Usually my hair looks good. Usually, I look at myself in the mirror and think ‘Your hair is looking very good today, Tom.’ I always talk to myself as though I am someone else when looking in the mirror. When I’m generally thinking about things, without looking in a mirror at the same time, I think ‘me’, but when I’m thinking about things whilst looking in a mirror, I think ‘you’. I don’t know if this is strange or not, but that is what I do. I suppose that adds my reflection to the multitude of other personalities I have within me, only this personality is outside of me. Kind of. I’m still doing the thinking.
Anyway. Hair. Today wasn’t usual. My hair still needs cutting, so it does have a tendency to do what it likes at the moment. I was due to have a haircut last weekend, but couldn’t go because of that sore throat I had. I was going to go this weekend, but had to postpone it again due to the cough I have that reminds me of the sore throat I had last week. Maybe next week. I looked in the mirror this morning, and thought, ‘Tom, you really need a haircut. That looks terrible.’
Now, imagine looking at someone’s hair on a windy day.
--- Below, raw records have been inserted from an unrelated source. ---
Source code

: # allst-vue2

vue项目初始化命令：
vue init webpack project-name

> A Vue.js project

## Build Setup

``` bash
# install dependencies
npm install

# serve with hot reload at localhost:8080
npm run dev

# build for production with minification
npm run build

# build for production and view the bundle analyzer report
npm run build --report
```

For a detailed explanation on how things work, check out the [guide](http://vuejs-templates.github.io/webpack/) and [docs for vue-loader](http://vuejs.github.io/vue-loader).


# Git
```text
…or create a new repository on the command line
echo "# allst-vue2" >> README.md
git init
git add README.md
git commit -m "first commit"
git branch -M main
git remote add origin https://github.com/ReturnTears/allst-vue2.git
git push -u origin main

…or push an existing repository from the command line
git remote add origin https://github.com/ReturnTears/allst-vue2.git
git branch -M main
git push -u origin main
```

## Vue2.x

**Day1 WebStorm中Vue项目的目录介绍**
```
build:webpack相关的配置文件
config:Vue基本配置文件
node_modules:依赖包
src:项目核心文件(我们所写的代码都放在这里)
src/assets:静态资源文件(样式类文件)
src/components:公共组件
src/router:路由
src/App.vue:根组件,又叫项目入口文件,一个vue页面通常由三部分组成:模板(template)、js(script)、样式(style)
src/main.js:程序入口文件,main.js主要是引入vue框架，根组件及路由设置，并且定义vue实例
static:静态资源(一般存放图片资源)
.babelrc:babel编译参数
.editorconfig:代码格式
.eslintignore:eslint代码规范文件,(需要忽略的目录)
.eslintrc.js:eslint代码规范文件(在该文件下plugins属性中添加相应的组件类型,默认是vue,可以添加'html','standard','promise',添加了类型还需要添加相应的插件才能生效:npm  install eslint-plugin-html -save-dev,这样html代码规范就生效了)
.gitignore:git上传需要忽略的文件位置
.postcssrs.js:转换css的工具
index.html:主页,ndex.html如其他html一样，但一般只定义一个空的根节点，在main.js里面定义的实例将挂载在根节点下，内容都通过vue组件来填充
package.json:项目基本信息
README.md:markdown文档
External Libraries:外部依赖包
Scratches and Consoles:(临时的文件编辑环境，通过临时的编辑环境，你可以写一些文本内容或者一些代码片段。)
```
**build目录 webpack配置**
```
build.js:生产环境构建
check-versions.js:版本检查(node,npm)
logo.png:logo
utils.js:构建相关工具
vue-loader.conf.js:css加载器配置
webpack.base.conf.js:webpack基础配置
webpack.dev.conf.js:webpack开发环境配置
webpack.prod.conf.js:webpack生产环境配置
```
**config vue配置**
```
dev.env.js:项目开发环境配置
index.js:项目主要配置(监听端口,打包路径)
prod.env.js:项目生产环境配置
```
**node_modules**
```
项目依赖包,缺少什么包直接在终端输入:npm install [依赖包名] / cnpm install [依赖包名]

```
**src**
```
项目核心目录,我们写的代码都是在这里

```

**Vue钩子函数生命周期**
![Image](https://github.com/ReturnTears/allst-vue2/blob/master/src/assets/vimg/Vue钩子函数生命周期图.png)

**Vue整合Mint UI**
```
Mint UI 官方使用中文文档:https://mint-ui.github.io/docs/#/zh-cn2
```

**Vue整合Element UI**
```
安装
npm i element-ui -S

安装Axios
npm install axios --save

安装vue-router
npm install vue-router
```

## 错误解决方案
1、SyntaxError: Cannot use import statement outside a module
The way how it blows out and away from the head, but usually looks OK and natural. My hair did not look like this. Well, the hair behind my left ear did in parts, as it flicked dramatically outwards. I don’t know how I slept last night, but I must have permanently been on that side of my head. The hair behind the side of my right ear didn’t look as bad, but the back of my head felt lop sided. The hair on the left felt really heavy. I had to wet the hair to flatten it, but it was too strong. The flick returned.
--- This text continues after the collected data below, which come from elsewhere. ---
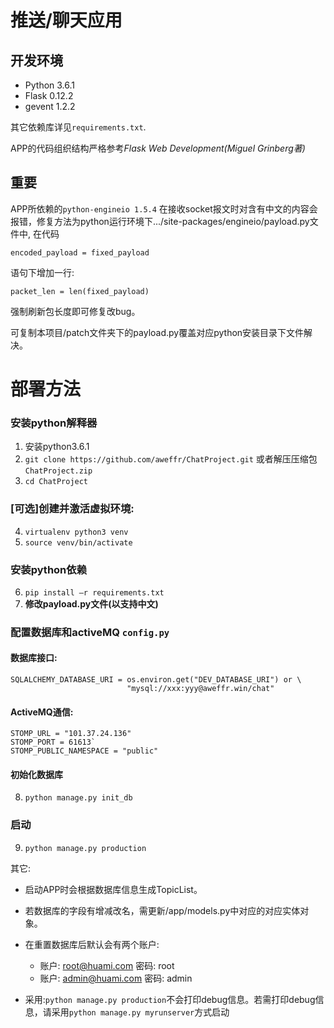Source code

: # 推送/聊天应用

## 开发环境
- Python 3.6.1
- Flask 0.12.2
- gevent 1.2.2

其它依赖库详见`requirements.txt`.

APP的代码组织结构严格参考*Flask Web Development(Miguel Grinberg著)*

## 重要
APP所依赖的`python-engineio 1.5.4` 在接收socket报文时对含有中文的内容会报错，修复方法为python运行环境下.../site-packages/engineio/payload.py文件中, 在代码

```encoded_payload = fixed_payload```

语句下增加一行:

```packet_len = len(fixed_payload)```

强制刷新包长度即可修复改bug。

可复制本项目/patch文件夹下的payload.py覆盖对应python安装目录下文件解决。

# 部署方法
### 安装python解释器
1. 安装python3.6.1
2. `git clone https://github.com/aweffr/ChatProject.git`
或者解压压缩包`ChatProject.zip`
3. `cd ChatProject`

### [可选]创建并激活虚拟环境:
4. `virtualenv python3 venv`
5. `source venv/bin/activate`

### 安装python依赖
6. `pip install –r requirements.txt`
7. **修改payload.py文件(以支持中文)**

### 配置数据库和activeMQ `config.py`
#### 数据库接口:
```
SQLALCHEMY_DATABASE_URI = os.environ.get("DEV_DATABASE_URI") or \
                          "mysql://xxx:yyy@aweffr.win/chat"
```
#### ActiveMQ通信:
```
STOMP_URL = "101.37.24.136"
STOMP_PORT = 61613`
STOMP_PUBLIC_NAMESPACE = "public"
```

#### 初始化数据库
8. `python manage.py init_db`

### 启动
9. `python manage.py production`

其它:

- 启动APP时会根据数据库信息生成TopicList。

- 若数据库的字段有增减改名，需更新/app/models.py中对应的对应实体对象。

- 在重置数据库后默认会有两个账户:
    - 账户: root@huami.com 密码: root
    - 账户: admin@huami.com 密码: admin
    
- 采用:`python manage.py production`不会打印debug信息。若需打印debug信息，请采用`python manage.py myrunserver`方式启动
The front of my hair just looked wrong. Long and wrong. So, I had strong, long and wrong hair.
And I had to go shopping.
And the shop was busy.
And I had the trolley with the wonky wheel. For dramatic effect.
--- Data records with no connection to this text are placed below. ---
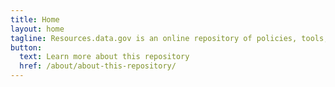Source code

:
 ```yaml
---
title: Home
layout: home
tagline: Resources.data.gov is an online repository of policies, tools, case studies, and other resources to support data governance, management, exchange, and use throughout the federal government
button:
  text: Learn more about this repository
  href: /about/about-this-repository/
---
```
And I could read all of the other shopper’s minds when they looked at me when we walked passed each other. I could see their eyes look at my hair, first at the front, and then at the back. The left back. The severe flick. Which by now had grown about fifty inches in length, and kind of looped around to resemble a big arrow pointing back onto itself. Well, in my mind it did, with all of these people looking at it. They were thinking ‘Look at his hair. Wouldn’t you think he’d get it cut? It is far too strong to be that long. It looks wrong.’ Lots of people were thinking this. Luckily for me, they had waited until I had gone into the next aisle before they started laughing.
One thing I had noticed was that everyone had short hair. It was like a conspiracy to highlight my flick. All of those shoppers had decided to go and get their hair cut so they were ready for this moment.
To highlight my flick.
After filling my shopping trolley, I paid for my things at the checkout. The guy on the till had short hair. Cropped hair. He pretended not to notice my flick, which by now was that long it was still in the aisles of the supermarket, trying to catch me up. I could see it snaking it’s way around all of the aisles I had been in. And it was now really heavy. Even heavier than before.
The guy on the till was ever so professional. He didn’t comment on the shampoo I was buying. He could have done. He didn’t comment on the styling gum I was buying. He could have done then too. But I knew he was thinking about my flick. It was on his mind. When I paid for my goods, he handed me my receipt, and said “Hair’s your change.”
I hurried out of the shop. Well, hurried in a way with a great weight pulling you back, whilst pushing a full shopping trolley with a wonky wheel.
Apart from that, I’ve had a quiet, relaxing day today. I like quiet Sundays. Even with bad hair. The bad hair makes the good hair even better, so I can’t complain.